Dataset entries
%%

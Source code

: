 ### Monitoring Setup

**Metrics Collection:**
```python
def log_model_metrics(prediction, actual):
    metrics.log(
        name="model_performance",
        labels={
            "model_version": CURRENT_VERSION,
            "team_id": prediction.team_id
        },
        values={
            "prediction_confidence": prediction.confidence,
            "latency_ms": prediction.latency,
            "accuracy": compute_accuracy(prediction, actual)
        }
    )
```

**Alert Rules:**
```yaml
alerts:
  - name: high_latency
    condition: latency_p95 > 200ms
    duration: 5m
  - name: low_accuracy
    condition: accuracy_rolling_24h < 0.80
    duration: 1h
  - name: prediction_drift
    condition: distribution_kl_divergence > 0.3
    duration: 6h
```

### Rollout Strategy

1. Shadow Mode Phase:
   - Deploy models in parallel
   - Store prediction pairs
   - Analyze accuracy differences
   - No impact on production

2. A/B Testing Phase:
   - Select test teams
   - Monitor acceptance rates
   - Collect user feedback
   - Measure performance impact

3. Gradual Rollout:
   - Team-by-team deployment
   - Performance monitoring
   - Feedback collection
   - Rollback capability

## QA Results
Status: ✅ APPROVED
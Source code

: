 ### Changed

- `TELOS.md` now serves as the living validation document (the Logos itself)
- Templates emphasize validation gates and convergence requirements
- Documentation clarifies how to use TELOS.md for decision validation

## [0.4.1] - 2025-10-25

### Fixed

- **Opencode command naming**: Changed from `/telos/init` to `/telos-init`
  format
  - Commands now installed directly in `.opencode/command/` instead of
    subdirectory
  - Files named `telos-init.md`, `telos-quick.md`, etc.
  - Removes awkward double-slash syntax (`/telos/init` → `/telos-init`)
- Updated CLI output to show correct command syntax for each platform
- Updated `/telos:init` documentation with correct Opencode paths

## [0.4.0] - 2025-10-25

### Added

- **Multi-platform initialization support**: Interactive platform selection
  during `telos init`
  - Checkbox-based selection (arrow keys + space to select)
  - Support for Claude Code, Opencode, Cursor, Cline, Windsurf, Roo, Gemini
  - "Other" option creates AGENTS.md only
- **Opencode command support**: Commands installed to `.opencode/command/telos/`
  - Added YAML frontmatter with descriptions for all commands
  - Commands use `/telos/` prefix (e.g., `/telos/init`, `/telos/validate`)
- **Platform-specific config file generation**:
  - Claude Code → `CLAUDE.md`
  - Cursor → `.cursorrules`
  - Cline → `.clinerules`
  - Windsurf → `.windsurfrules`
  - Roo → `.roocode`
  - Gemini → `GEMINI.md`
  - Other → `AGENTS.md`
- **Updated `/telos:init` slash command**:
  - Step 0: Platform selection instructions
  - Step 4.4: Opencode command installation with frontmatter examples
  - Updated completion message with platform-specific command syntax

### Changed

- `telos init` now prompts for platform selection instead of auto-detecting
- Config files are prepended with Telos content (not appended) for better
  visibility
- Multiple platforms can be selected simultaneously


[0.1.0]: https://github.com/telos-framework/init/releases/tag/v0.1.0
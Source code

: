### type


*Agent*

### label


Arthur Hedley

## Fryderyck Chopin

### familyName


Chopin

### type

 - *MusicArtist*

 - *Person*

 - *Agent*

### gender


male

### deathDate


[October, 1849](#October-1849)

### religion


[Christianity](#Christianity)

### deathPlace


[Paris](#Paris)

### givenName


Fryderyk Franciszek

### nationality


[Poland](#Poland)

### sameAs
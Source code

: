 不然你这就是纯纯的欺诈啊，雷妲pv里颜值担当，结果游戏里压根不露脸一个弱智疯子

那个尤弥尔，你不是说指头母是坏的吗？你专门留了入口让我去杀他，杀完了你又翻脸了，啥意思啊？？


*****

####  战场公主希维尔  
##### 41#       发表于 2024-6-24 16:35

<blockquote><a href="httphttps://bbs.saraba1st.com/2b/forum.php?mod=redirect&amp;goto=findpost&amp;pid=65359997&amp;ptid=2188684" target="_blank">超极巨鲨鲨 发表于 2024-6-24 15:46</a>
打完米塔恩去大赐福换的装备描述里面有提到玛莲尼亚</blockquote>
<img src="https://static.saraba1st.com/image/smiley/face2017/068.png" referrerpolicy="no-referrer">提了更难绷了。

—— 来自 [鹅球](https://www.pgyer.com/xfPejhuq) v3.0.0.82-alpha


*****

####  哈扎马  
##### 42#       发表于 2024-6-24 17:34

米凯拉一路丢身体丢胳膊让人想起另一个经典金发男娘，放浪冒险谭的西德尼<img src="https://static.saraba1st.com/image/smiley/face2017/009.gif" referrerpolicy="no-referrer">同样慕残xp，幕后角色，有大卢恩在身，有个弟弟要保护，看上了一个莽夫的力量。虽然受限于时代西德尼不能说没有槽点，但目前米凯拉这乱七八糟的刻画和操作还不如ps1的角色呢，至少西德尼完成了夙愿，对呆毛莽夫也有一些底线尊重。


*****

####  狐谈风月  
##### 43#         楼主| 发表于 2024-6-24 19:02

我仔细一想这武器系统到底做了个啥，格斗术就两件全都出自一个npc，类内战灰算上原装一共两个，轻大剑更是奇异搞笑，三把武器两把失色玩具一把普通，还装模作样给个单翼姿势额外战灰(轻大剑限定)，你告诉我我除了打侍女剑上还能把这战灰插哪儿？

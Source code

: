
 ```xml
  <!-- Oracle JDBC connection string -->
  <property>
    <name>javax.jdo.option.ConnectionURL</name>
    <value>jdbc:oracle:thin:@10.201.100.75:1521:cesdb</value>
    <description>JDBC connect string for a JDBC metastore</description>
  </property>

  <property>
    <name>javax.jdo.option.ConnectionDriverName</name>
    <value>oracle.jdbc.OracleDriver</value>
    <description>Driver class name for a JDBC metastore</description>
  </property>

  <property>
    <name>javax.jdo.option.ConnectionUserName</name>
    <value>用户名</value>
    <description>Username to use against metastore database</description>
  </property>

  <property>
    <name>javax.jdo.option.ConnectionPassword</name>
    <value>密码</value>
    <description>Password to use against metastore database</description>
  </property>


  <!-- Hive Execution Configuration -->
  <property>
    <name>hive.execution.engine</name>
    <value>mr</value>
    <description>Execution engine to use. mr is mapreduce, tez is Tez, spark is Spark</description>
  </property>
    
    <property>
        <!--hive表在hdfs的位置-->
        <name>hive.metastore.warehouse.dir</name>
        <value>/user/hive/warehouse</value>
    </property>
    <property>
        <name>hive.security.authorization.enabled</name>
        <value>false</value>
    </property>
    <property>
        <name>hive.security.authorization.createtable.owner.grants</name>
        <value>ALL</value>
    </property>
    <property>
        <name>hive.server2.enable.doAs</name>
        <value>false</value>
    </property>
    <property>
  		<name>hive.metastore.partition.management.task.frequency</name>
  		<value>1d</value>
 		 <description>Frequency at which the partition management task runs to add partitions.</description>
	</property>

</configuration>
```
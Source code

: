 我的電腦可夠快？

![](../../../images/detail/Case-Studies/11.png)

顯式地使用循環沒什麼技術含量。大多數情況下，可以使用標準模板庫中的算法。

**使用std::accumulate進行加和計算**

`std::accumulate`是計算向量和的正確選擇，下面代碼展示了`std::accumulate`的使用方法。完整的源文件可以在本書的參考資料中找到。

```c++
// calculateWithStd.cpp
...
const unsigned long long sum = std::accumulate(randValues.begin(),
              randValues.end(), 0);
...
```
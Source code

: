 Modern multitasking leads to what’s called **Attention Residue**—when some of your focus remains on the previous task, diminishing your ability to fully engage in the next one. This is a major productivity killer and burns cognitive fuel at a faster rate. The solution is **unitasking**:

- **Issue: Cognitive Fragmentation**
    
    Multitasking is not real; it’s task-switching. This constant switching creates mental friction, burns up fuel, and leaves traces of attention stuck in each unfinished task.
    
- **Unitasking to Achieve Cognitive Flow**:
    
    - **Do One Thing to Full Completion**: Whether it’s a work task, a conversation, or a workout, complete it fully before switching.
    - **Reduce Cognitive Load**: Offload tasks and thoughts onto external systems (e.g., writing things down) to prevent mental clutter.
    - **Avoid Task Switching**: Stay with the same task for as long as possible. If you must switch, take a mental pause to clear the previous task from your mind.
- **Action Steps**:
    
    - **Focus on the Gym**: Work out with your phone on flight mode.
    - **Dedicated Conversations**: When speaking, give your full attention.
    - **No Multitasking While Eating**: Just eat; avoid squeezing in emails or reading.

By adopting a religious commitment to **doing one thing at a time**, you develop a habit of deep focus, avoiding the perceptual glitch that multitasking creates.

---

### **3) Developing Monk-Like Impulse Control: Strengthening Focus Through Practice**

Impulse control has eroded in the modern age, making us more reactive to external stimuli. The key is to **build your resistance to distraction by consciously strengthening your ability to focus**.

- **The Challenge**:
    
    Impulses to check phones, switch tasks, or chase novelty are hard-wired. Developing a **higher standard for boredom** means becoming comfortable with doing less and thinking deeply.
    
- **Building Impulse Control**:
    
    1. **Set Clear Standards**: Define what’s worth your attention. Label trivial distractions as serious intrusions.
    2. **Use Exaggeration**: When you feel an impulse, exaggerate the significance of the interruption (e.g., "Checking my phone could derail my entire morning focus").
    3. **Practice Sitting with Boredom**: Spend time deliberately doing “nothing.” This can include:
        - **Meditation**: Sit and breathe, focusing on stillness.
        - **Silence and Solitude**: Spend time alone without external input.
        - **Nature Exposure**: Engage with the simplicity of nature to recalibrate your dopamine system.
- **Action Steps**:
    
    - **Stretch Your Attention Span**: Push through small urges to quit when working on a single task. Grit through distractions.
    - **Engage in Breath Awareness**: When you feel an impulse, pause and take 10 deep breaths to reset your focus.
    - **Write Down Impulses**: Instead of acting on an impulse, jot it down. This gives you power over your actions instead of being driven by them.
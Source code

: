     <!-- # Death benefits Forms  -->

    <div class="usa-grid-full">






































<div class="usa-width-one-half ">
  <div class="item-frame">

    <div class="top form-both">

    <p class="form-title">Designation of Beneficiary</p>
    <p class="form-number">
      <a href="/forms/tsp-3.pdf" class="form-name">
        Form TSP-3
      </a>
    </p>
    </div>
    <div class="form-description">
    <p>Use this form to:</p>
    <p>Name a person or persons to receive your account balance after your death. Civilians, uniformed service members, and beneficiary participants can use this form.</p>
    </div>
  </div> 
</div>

%%

### What is required
Copy each line above that has the word "href".

### Solution for this exercise
<blockquote><a href="httphttps://bbs.saraba1st.com/2b/forum.php?mod=redirect&amp;goto=findpost&amp;pid=65359997&amp;ptid=2188684" target="_blank">超极巨鲨鲨 发表于 2024-6-24 15:46</a>
      <a href="/forms/tsp-3.pdf" class="form-name">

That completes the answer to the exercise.